Вторую неделю столбики термометров приплясывают вокруг нуля. Низкие, огрузшие от влаги тучи с разбега ударяются о запорошенные снегом сопки, рвутся о них в клочья, запутываются в низкорослой корявой березовой поросли, свиваются вокруг скал и верхушек сопок в замысловатые хороводы. А потом, подхваченные волглым сивером, несутся дальше, бесперемежно осыпая сжавшуюся от стылого холода землю и беспокойно гудящее море снежной слякотью. И днем и ночью стоит одинаковый тоскливый пепельный полусвет.
В нем среди скалисто-серого однообразия друг над другом громоздятся дома, карабкающиеся на крутые склоны сопок. С раннего утра и до глубокой ночи не гаснут окна в этих домах. Поэтому когда смотришь на городок снизу, с моря, то кажется, что смотришь на громадный светящийся небоскреб, основанием опершийся на подножия сопок, а вершиной поднявшийся высоко над их макушками.
Помолчав, Щукарев спросил:
— Ты помнишь, как мы в фиорде в немецкую сеть попали?
— Конечно, помню. — Разве мог забыть Логинов свой первый и самый, пожалуй, трагический в его жизни боевой поход? Тогда их подводная лодка вслед за немецким буксиром вошла в фиорд и удачно торпедировала разгружавшийся у причала огромный транспорт. Он, видимо, был напичкан боеприпасами, потому что его разнесло в клочья. Силища взрыва была так велика, что лодку, не успевшую уйти на глубину, выбросило на поверхность. На какие-то несколько мгновений ее рубка показалась над водой, но и этих мгновений было достаточно, чтобы немецкие сторожевики набросились на нее и забросали глубинными бомбами.
Одна из бомб взорвалась прямо над центральным постом, у рубки. Лейтенант Логинов, оглушенный грохотом, скрежетом разрывающегося прямо у самого уха железа, сам не заметив, как это произошло, в какие-то считанные доли секунды втиснулся в щель между штурманским столом и бортом. И притаился.
Пройдет время, и он вместе со всеми будет смеяться над собой, над своим жутким, неподотчетным ему инстинктивным страхом. Но в тот момент, когда вместе с оглушительным взрывом в мельчайшую пыль рассыпались все лампочки в центральном посту, когда отсек погрузился в непроглядную, грозящую гибелью тьму, ему стало жутко.
Через несколько секунд начал вдруг расти дифферент на нос, и из электромоторного отсека доложили, что резко увеличилась нагрузка на электродвигатели.
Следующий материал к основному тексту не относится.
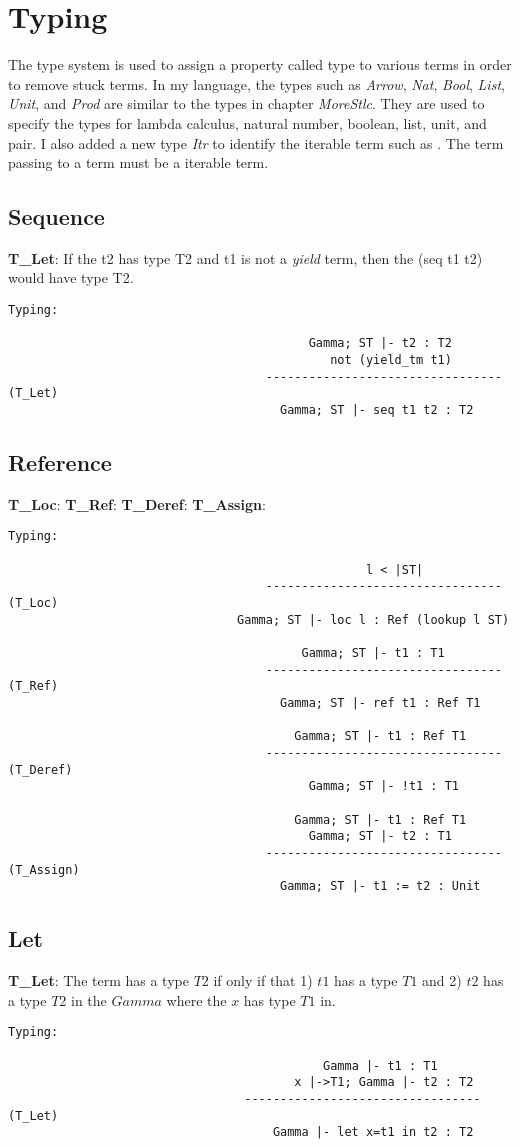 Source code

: \section{Typing}
\label{sec:type}
The type system is used to assign a property called type to various terms in order to remove stuck terms. 
In my language, the types such as \textit{Arrow}, \textit{Nat}, \textit{Bool}, \textit{List}, \textit{Unit}, and \textit{Prod} are similar to the types in chapter \textit{MoreStlc}.
They are used to specify the types for lambda calculus, natural number, boolean, list, unit, and pair.
I also added a new type \textit{Itr} to identify the iterable term such as \gen. 
The term passing to a \nt term must be a iterable term.

\subsection{Sequence}
\textbf{T_Let}: If the t2 has type T2 and t1 is not a \textit{yield} term, then the (seq t1 t2) would have type T2. 
\begin{lstlisting}
Typing:

										  Gamma; ST |- t2 : T2
											 not (yield_tm t1)
									---------------------------------   (T_Let)
									  Gamma; ST |- seq t1 t2 : T2
\end{lstlisting}

\subsection{Reference}
\textbf{T_Loc}: 
\textbf{T_Ref}:
\textbf{T_Deref}:
\textbf{T_Assign}:
\begin{lstlisting}
Typing:

										          l < |ST|
									---------------------------------   (T_Loc)
								Gamma; ST |- loc l : Ref (lookup l ST)

									     Gamma; ST |- t1 : T1
									---------------------------------   (T_Ref)
									  Gamma; ST |- ref t1 : Ref T1

									    Gamma; ST |- t1 : Ref T1
									---------------------------------   (T_Deref)
									      Gamma; ST |- !t1 : T1

									  	Gamma; ST |- t1 : Ref T1
										  Gamma; ST |- t2 : T1
									---------------------------------   (T_Assign)
									  Gamma; ST |- t1 := t2 : Unit
\end{lstlisting}

\subsection{Let}
\textbf{T_Let}: The \lt term has a type $T2$  if only if that 1) $t1$ has a type $T1$ and 2) $t2$ has a type $T2$ in the $Gamma$ where the $x$ has type $T1$ in.
\begin{lstlisting}
Typing:

											Gamma |- t1 : T1
										x |->T1; Gamma |- t2 : T2
								 ---------------------------------   (T_Let)
									 Gamma |- let x=t1 in t2 : T2
\end{lstlisting}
— Сеть… — Голос командира даже сел от волнения. Лодка оказалась в западне — немцы успели перекрыть выход из фиорда противолодочной сетью.
В тот раз смерть их не дождалась. Выскочили.
— Помню, конечно, Юрий Захарович. Такое разве забудешь?
— А другие боевые походы, в которых мы были вместе, помнишь? — Комбриг повернулся к Логинову и давил на него прессом тяжелого взгляда.
— Помню, разумеется. — Логинов недоумевал: что происходит с комбригом? Не был он любителем ворошить прошлое, а тут вдруг ударился в воспоминания…
— Это хорошо, что ты все помнишь… А теперь скажи, был ли я трусом в бою?